◆ YOUR TASK:
Once you have checked the records that follow, state how many of their lines hold "listOf", giving the number only.
───── DATA RECORDS
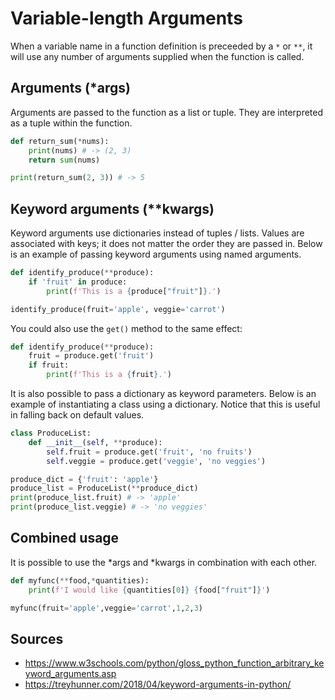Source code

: Variable-length Arguments
=========================

When a variable name in a function definition is preceeded by a `*` or `**`, it will use any number of arguments supplied when the function is called.

Arguments (\*args)
------------------

Arguments are passed to the function as a list or tuple. They are interpreted as a tuple within the function.

```python
def return_sum(*nums):
    print(nums) # -> (2, 3)
    return sum(nums)

print(return_sum(2, 3)) # -> 5
```

Keyword arguments (\**kwargs)
-----------------------------

Keyword arguments use dictionaries instead of tuples / lists. Values are associated with keys; it does not matter the order they are passed in. Below is an example of passing keyword arguments using named arguments.

```python
def identify_produce(**produce):
    if 'fruit' in produce:
        print(f'This is a {produce["fruit"]}.')

identify_produce(fruit='apple', veggie='carrot')
```

You could also use the `get()` method to the same effect:

```python
def identify_produce(**produce):
    fruit = produce.get('fruit')
    if fruit:
        print(f'This is a {fruit}.')
```

It is also possible to pass a dictionary as keyword parameters. Below is an example of instantiating a class using a dictionary. Notice that this is useful in falling back on default values.

```python
class ProduceList:
    def __init__(self, **produce):
        self.fruit = produce.get('fruit', 'no fruits')
        self.veggie = produce.get('veggie', 'no veggies')

produce_dict = {'fruit': 'apple'}
produce_list = ProduceList(**produce_dict)
print(produce_list.fruit) # -> 'apple'
print(produce_list.veggie) # -> 'no veggies'
```

Combined usage
--------------

It is possible to use the \*args and \*kwargs in combination with each other.

```python
def myfunc(**food,*quantities):
    print(f'I would like {quantities[0]} {food["fruit"]}')

myfunc(fruit='apple',veggie='carrot',1,2,3)
```

Sources
-------

- https://www.w3schools.com/python/gloss_python_function_arbitrary_keyword_arguments.asp
- https://treyhunner.com/2018/04/keyword-arguments-in-python/
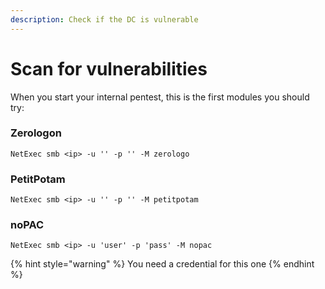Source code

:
 ```yaml
---
description: Check if the DC is vulnerable
---
```


# Scan for vulnerabilities

When you start your internal pentest, this is the first modules you should try:

### Zerologon

`NetExec smb <ip> -u '' -p '' -M zerologo`

### PetitPotam

`NetExec smb <ip> -u '' -p '' -M petitpotam`

### noPAC

`NetExec smb <ip> -u 'user' -p 'pass' -M nopac`

{% hint style="warning" %}
You need a credential for this one
{% endhint %}
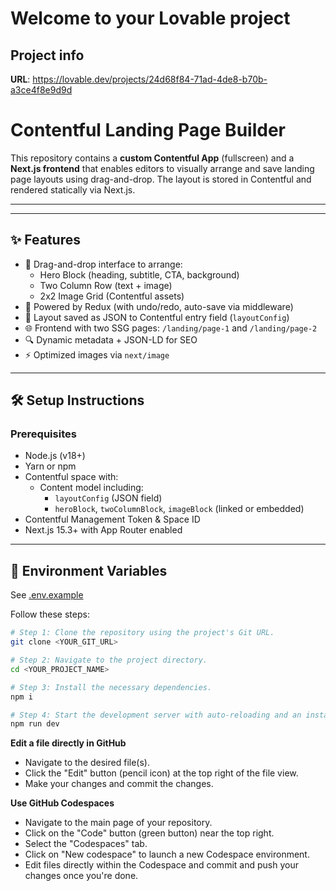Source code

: # Welcome to your Lovable project

## Project info

**URL**: https://lovable.dev/projects/24d68f84-71ad-4de8-b70b-a3ce4f8e9d9d

# Contentful Landing Page Builder

This repository contains a **custom Contentful App** (fullscreen) and a **Next.js frontend** that enables editors to visually arrange and save landing page layouts using drag-and-drop. The layout is stored in Contentful and rendered statically via Next.js.

---

---

## ✨ Features

- 🔲 Drag-and-drop interface to arrange:
  - Hero Block (heading, subtitle, CTA, background)
  - Two Column Row (text + image)
  - 2x2 Image Grid (Contentful assets)
- 🧠 Powered by Redux (with undo/redo, auto-save via middleware)
- 💾 Layout saved as JSON to Contentful entry field (`layoutConfig`)
- 🌐 Frontend with two SSG pages: `/landing/page-1` and `/landing/page-2`
- 🔍 Dynamic metadata + JSON-LD for SEO
- ⚡ Optimized images via `next/image`

---

## 🛠️ Setup Instructions

### Prerequisites
- Node.js (v18+)
- Yarn or npm
- Contentful space with:
  - Content model including:
    - `layoutConfig` (JSON field)
    - `heroBlock`, `twoColumnBlock`, `imageBlock` (linked or embedded)
- Contentful Management Token & Space ID
- Next.js 15.3+ with App Router enabled

---

## 🔧 Environment Variables

See [.env.example](./.env.example)




Follow these steps:

```sh
# Step 1: Clone the repository using the project's Git URL.
git clone <YOUR_GIT_URL>

# Step 2: Navigate to the project directory.
cd <YOUR_PROJECT_NAME>

# Step 3: Install the necessary dependencies.
npm i

# Step 4: Start the development server with auto-reloading and an instant preview.
npm run dev
```

**Edit a file directly in GitHub**

- Navigate to the desired file(s).
- Click the "Edit" button (pencil icon) at the top right of the file view.
- Make your changes and commit the changes.

**Use GitHub Codespaces**

- Navigate to the main page of your repository.
- Click on the "Code" button (green button) near the top right.
- Select the "Codespaces" tab.
- Click on "New codespace" to launch a new Codespace environment.
- Edit files directly within the Codespace and commit and push your changes once you're done.





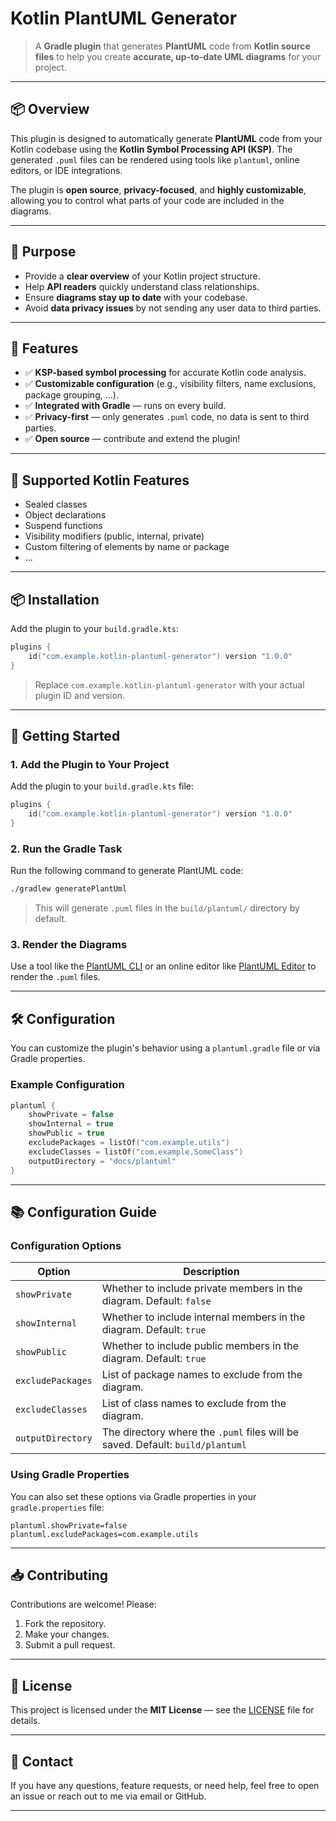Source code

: # Kotlin PlantUML Generator

> A **Gradle plugin** that generates **PlantUML** code from **Kotlin source files** to help you create **accurate, up-to-date UML diagrams** for your project.

---

## 📦 Overview

This plugin is designed to automatically generate **PlantUML** code from your Kotlin codebase using the **Kotlin Symbol Processing API (KSP)**. The generated `.puml` files can be rendered using tools like `plantuml`, online editors, or IDE integrations.

The plugin is **open source**, **privacy-focused**, and **highly customizable**, allowing you to control what parts of your code are included in the diagrams.

---

## 🎯 Purpose

- Provide a **clear overview** of your Kotlin project structure.
- Help **API readers** quickly understand class relationships.
- Ensure **diagrams stay up to date** with your codebase.
- Avoid **data privacy issues** by not sending any user data to third parties.

---

## 🔧 Features

- ✅ **KSP-based symbol processing** for accurate Kotlin code analysis.
- ✅ **Customizable configuration** (e.g., visibility filters, name exclusions, package grouping, ...).
- ✅ **Integrated with Gradle** — runs on every build.
- ✅ **Privacy-first** — only generates `.puml` code, no data is sent to third parties.
- ✅ **Open source** — contribute and extend the plugin!

---

## 📌 Supported Kotlin Features

- Sealed classes
- Object declarations
- Suspend functions
- Visibility modifiers (public, internal, private)
- Custom filtering of elements by name or package
- ...

---

## 📦 Installation

Add the plugin to your `build.gradle.kts`:

```kotlin
plugins {
    id("com.example.kotlin-plantuml-generator") version "1.0.0"
}
```

> Replace `com.example.kotlin-plantuml-generator` with your actual plugin ID and version.

---

## 🚀 Getting Started

### 1. **Add the Plugin to Your Project**

Add the plugin to your `build.gradle.kts` file:

```kotlin
plugins {
    id("com.example.kotlin-plantuml-generator") version "1.0.0"
}
```

### 2. **Run the Gradle Task**

Run the following command to generate PlantUML code:

```bash
./gradlew generatePlantUml
```

> This will generate `.puml` files in the `build/plantuml/` directory by default.

### 3. **Render the Diagrams**

Use a tool like the [PlantUML CLI](https://plantuml.com/overview) or an online editor like [PlantUML Editor](https://www.plantuml.com/plantuml/uml) to render the `.puml` files.

---

## 🛠️ Configuration

You can customize the plugin's behavior using a `plantuml.gradle` file or via Gradle properties.

### Example Configuration

```kotlin
plantuml {
    showPrivate = false
    showInternal = true
    showPublic = true
    excludePackages = listOf("com.example.utils")
    excludeClasses = listOf("com.example.SomeClass")
    outputDirectory = "docs/plantuml"
}
```

---

## 📚 Configuration Guide

### Configuration Options

| Option              | Description                                                                 |
|--------------------|-----------------------------------------------------------------------------|
| `showPrivate`      | Whether to include private members in the diagram. Default: `false`        |
| `showInternal`     | Whether to include internal members in the diagram. Default: `true`        |
| `showPublic`       | Whether to include public members in the diagram. Default: `true`          |
| `excludePackages`  | List of package names to exclude from the diagram.                         |
| `excludeClasses`   | List of class names to exclude from the diagram.                           |
| `outputDirectory`  | The directory where the `.puml` files will be saved. Default: `build/plantuml` |

### Using Gradle Properties

You can also set these options via Gradle properties in your `gradle.properties` file:

```properties
plantuml.showPrivate=false
plantuml.excludePackages=com.example.utils
```

---

## 📥 Contributing

Contributions are welcome! Please:

1. Fork the repository.
2. Make your changes.
3. Submit a pull request.

---

## 📌 License

This project is licensed under the **MIT License** — see the [LICENSE](LICENSE) file for details.

---

## 📧 Contact

If you have any questions, feature requests, or need help, feel free to open an issue or reach out to me via email or GitHub.

---
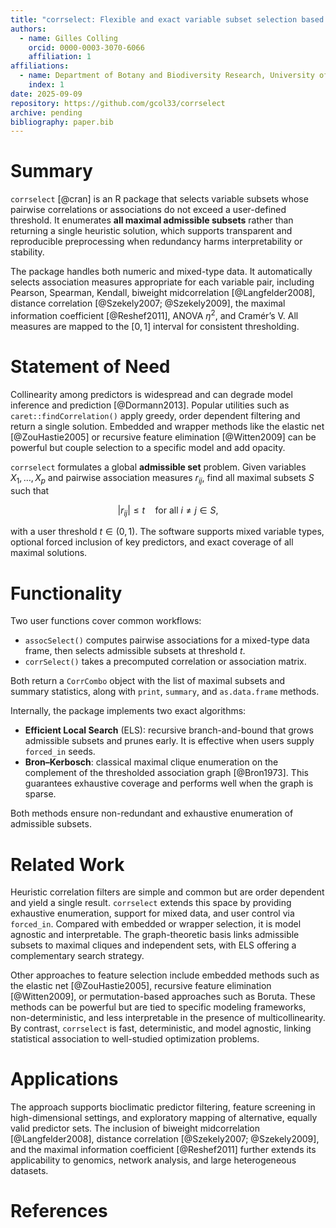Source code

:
 ```yaml
---
title: "corrselect: Flexible and exact variable subset selection based on correlation and association matrices"
authors:
  - name: Gilles Colling
    orcid: 0000-0003-3070-6066
    affiliation: 1
affiliations:
  - name: Department of Botany and Biodiversity Research, University of Vienna, Austria
    index: 1
date: 2025-09-09
repository: https://github.com/gcol33/corrselect
archive: pending
bibliography: paper.bib
---
```


# Summary

`corrselect` [@cran] is an R package that selects variable subsets whose pairwise correlations or associations do not exceed a user-defined threshold. It enumerates **all maximal admissible subsets** rather than returning a single heuristic solution, which supports transparent and reproducible preprocessing when redundancy harms interpretability or stability.

The package handles both numeric and mixed-type data. It automatically selects association measures appropriate for each variable pair, including Pearson, Spearman, Kendall, biweight midcorrelation [@Langfelder2008], distance correlation [@Szekely2007; @Szekely2009], the maximal information coefficient [@Reshef2011], ANOVA $\eta^2$, and Cramér’s V. All measures are mapped to the $[0,1]$ interval for consistent thresholding.

# Statement of Need

Collinearity among predictors is widespread and can degrade model inference and prediction [@Dormann2013]. Popular utilities such as `caret::findCorrelation()` apply greedy, order dependent filtering and return a single solution. Embedded and wrapper methods like the elastic net [@ZouHastie2005] or recursive feature elimination [@Witten2009] can be powerful but couple selection to a specific model and add opacity.

`corrselect` formulates a global **admissible set** problem. Given variables $X_1,\dots,X_p$ and pairwise association measures $r_{ij}$, find all maximal subsets $S$ such that

$$
|r_{ij}| \le t \quad \text{for all } i \ne j \in S ,
$$

with a user threshold $t \in (0,1)$. The software supports mixed variable types, optional forced inclusion of key predictors, and exact coverage of all maximal solutions.

# Functionality

Two user functions cover common workflows:

- `assocSelect()` computes pairwise associations for a mixed-type data frame, then selects admissible subsets at threshold $t$.
- `corrSelect()` takes a precomputed correlation or association matrix.

Both return a `CorrCombo` object with the list of maximal subsets and summary statistics, along with `print`, `summary`, and `as.data.frame` methods.

Internally, the package implements two exact algorithms:

- **Efficient Local Search** (ELS): recursive branch-and-bound that grows admissible subsets and prunes early. It is effective when users supply `forced_in` seeds.
- **Bron–Kerbosch**: classical maximal clique enumeration on the complement of the thresholded association graph [@Bron1973]. This guarantees exhaustive coverage and performs well when the graph is sparse.

Both methods ensure non-redundant and exhaustive enumeration of admissible subsets.

# Related Work

Heuristic correlation filters are simple and common but are order dependent and yield a single result. `corrselect` extends this space by providing exhaustive enumeration, support for mixed data, and user control via `forced_in`. Compared with embedded or wrapper selection, it is model agnostic and interpretable. The graph-theoretic basis links admissible subsets to maximal cliques and independent sets, with ELS offering a complementary search strategy.

Other approaches to feature selection include embedded methods such as the elastic net [@ZouHastie2005], recursive feature elimination [@Witten2009], or permutation-based approaches such as Boruta. These methods can be powerful but are tied to specific modeling frameworks, non-deterministic, and less interpretable in the presence of multicollinearity. By contrast, `corrselect` is fast, deterministic, and model agnostic, linking statistical association to well-studied optimization problems.

# Applications

The approach supports bioclimatic predictor filtering, feature screening in high-dimensional settings, and exploratory mapping of alternative, equally valid predictor sets. The inclusion of biweight midcorrelation [@Langfelder2008], distance correlation [@Szekely2007; @Szekely2009], and the maximal information coefficient [@Reshef2011] further extends its applicability to genomics, network analysis, and large heterogeneous datasets.

# References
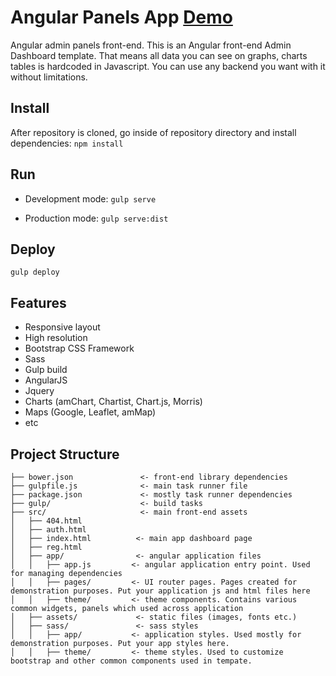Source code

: # Angular Panels App [Demo](https://maurobus.github.io/angular-panels-app)

Angular admin panels front-end.
This is an Angular front-end Admin Dashboard template. That means all data you can see on graphs, charts tables is hardcoded in Javascript. You can use any backend you want with it without limitations.


## Install
After repository is cloned, go inside of repository directory and install dependencies:
`npm install`


## Run
* Development mode:
  `gulp serve`

* Production mode:
  `gulp serve:dist`


## Deploy
  `gulp deploy`


## Features
* Responsive layout
* High resolution
* Bootstrap CSS Framework
* Sass
* Gulp build
* AngularJS
* Jquery
* Charts (amChart, Chartist, Chart.js, Morris)
* Maps (Google, Leaflet, amMap)
* etc

## Project Structure
```
├── bower.json               <- front-end library dependencies
├── gulpfile.js              <- main task runner file
├── package.json             <- mostly task runner dependencies
├── gulp/                    <- build tasks
├── src/                     <- main front-end assets
│   ├── 404.html
│   ├── auth.html
│   ├── index.html          <- main app dashboard page
│   ├── reg.html
│   ├── app/                <- angular application files
│   │   ├── app.js         <- angular application entry point. Used for managing dependencies
│   │   ├── pages/         <- UI router pages. Pages created for demonstration purposes. Put your application js and html files here
│   │   ├── theme/         <- theme components. Contains various common widgets, panels which used across application
│   ├── assets/             <- static files (images, fonts etc.)
│   ├── sass/               <- sass styles
│   │   ├── app/           <- application styles. Used mostly for demonstration purposes. Put your app styles here.
│   │   ├── theme/         <- theme styles. Used to customize bootstrap and other common components used in tempate.
```
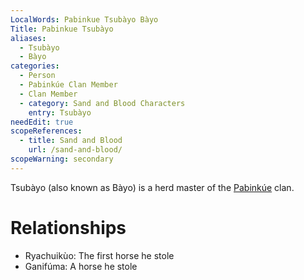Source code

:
 ```yaml
---
LocalWords: Pabinkue Tsubàyo Bàyo
Title: Pabinkue Tsubàyo
aliases:
  - Tsubàyo
  - Bàyo
categories:
  - Person
  - Pabinkúe Clan Member
  - Clan Member
  - category: Sand and Blood Characters
    entry: Tsubàyo
needEdit: true
scopeReferences:
  - title: Sand and Blood
    url: /sand-and-blood/
scopeWarning: secondary
---
```


Tsubàyo (also known as Bàyo) is a herd master of the [Pabinkúe]() clan.

# Relationships

* Ryachuikùo: The first horse he stole
* Ganifúma: A horse he stole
──────────
◆ EXERCISE ANSWER:
2